Extracted data entries:
=== Begin Enclosure ===

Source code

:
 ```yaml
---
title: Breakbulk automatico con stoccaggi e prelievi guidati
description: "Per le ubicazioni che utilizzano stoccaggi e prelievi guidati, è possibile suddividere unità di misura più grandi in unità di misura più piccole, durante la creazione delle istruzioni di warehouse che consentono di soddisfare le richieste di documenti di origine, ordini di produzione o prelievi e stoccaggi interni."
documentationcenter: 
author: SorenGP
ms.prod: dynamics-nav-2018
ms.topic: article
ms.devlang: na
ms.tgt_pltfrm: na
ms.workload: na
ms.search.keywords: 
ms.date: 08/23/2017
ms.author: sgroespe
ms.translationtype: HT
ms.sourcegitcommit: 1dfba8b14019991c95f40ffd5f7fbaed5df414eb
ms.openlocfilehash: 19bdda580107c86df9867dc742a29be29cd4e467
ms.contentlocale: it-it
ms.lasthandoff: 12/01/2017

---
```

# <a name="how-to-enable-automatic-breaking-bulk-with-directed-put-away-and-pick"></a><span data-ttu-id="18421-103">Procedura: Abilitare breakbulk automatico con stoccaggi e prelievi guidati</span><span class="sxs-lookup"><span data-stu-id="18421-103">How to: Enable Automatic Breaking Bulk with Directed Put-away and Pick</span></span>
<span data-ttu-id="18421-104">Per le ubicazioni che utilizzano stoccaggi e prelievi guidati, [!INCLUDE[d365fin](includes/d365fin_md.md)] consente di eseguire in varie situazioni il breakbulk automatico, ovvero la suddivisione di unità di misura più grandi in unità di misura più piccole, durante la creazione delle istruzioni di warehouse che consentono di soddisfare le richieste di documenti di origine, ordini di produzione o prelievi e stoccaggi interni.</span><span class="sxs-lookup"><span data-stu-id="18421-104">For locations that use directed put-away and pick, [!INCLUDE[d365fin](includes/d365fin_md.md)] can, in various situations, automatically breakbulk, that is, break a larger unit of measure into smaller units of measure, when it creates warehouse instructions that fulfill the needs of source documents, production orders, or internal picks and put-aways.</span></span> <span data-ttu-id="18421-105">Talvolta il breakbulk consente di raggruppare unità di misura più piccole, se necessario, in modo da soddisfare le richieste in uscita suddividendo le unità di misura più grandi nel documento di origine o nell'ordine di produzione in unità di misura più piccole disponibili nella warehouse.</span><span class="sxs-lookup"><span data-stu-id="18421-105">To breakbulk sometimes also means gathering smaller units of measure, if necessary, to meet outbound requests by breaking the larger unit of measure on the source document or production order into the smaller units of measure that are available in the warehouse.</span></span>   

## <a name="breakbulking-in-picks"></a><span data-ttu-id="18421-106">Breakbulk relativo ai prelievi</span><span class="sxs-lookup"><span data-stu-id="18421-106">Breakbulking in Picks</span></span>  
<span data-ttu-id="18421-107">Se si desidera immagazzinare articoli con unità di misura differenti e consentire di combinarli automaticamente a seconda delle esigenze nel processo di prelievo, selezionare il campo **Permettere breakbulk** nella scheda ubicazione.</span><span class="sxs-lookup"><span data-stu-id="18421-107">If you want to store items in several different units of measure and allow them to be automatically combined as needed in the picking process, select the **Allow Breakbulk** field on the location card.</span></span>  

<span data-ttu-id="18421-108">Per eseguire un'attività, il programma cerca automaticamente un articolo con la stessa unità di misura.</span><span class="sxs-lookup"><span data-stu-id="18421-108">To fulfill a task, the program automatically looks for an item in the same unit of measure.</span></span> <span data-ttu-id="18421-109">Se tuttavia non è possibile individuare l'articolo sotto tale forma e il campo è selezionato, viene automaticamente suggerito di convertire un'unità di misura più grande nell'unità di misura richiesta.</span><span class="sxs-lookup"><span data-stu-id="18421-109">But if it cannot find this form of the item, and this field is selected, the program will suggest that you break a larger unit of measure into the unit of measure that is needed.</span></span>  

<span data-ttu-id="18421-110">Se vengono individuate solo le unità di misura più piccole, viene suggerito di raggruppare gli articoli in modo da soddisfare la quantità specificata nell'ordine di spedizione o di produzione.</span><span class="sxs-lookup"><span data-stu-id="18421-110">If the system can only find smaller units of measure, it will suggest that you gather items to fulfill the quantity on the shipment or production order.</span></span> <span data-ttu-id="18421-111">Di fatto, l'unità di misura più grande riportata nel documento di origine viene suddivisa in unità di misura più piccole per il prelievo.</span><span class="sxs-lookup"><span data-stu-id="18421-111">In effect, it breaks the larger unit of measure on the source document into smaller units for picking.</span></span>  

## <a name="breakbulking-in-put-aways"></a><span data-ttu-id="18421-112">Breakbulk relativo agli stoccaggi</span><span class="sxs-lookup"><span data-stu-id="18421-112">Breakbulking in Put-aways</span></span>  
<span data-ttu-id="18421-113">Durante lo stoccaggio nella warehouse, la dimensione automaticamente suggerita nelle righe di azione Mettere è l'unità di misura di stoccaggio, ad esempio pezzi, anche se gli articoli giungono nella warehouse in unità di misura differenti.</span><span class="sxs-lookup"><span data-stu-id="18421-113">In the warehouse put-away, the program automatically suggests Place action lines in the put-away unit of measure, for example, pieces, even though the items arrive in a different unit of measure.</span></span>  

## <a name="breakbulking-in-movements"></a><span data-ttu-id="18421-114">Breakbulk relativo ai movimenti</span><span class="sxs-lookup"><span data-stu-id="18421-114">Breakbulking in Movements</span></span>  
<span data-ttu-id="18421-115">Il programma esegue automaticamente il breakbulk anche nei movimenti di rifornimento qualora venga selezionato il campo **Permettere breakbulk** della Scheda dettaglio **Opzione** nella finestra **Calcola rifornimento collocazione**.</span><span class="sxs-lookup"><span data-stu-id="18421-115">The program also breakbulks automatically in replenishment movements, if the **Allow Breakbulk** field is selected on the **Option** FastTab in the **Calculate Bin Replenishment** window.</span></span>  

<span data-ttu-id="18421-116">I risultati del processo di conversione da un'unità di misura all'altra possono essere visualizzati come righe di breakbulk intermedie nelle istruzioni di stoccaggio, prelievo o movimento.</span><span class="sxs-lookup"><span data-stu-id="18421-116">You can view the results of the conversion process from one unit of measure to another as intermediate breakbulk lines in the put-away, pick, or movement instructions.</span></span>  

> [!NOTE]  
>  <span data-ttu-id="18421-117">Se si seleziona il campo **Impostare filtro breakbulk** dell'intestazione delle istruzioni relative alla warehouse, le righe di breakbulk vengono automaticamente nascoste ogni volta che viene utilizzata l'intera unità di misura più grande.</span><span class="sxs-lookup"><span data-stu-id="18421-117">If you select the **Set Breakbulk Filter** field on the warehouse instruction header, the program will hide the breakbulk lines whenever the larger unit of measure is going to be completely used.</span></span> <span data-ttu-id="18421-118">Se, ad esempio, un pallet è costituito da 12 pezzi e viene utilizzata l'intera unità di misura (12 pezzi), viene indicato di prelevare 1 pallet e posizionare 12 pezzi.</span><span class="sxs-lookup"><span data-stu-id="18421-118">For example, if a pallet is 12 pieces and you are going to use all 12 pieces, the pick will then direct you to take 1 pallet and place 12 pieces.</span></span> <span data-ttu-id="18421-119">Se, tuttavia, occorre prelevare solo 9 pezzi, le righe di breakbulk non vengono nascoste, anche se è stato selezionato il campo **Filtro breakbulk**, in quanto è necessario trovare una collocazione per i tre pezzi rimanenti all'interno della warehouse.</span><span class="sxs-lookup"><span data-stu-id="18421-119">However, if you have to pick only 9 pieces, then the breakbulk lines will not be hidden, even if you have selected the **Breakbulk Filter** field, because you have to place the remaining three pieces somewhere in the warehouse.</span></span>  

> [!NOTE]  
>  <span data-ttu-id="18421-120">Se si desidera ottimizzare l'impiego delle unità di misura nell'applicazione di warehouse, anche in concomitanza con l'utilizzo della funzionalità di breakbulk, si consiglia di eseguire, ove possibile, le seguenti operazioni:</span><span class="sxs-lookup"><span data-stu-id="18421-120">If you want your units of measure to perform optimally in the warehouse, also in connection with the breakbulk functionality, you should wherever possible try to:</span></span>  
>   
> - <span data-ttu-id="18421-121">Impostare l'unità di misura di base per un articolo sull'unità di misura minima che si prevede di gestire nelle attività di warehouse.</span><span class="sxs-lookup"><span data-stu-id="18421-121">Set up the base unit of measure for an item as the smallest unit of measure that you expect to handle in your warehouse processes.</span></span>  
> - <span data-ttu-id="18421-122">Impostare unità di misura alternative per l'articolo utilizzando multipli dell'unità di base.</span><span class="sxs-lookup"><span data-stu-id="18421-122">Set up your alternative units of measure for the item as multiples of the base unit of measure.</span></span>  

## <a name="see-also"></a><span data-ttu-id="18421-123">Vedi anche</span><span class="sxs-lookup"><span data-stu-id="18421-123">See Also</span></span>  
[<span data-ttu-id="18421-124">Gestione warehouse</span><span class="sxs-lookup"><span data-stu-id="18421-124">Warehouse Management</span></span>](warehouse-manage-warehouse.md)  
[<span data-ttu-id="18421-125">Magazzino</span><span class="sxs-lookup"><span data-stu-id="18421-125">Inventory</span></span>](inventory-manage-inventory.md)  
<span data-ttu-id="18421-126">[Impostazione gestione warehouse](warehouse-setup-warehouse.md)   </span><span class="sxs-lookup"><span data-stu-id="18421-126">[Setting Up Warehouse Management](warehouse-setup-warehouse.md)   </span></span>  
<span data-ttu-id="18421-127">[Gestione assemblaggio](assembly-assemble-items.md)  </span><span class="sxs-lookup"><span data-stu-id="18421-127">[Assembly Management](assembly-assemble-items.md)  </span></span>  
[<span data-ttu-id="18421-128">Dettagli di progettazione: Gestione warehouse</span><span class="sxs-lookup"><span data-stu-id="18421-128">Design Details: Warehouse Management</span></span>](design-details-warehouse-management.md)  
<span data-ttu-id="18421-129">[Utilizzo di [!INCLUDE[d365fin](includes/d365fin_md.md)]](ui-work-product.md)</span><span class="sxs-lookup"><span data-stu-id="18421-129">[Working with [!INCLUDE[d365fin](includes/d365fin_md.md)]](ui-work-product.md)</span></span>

=== End Enclosure ===

* [WHAT IS REQUIRED]
For each line above that contains the word "relativo", give the line as it is written.

* [RESULT OF THIS TASK]
## <a name="breakbulking-in-picks"></a><span data-ttu-id="18421-106">Breakbulk relativo ai prelievi</span><span class="sxs-lookup"><span data-stu-id="18421-106">Breakbulking in Picks</span></span>  
## <a name="breakbulking-in-put-aways"></a><span data-ttu-id="18421-112">Breakbulk relativo agli stoccaggi</span><span class="sxs-lookup"><span data-stu-id="18421-112">Breakbulking in Put-aways</span></span>  
## <a name="breakbulking-in-movements"></a><span data-ttu-id="18421-114">Breakbulk relativo ai movimenti</span><span class="sxs-lookup"><span data-stu-id="18421-114">Breakbulking in Movements</span></span>  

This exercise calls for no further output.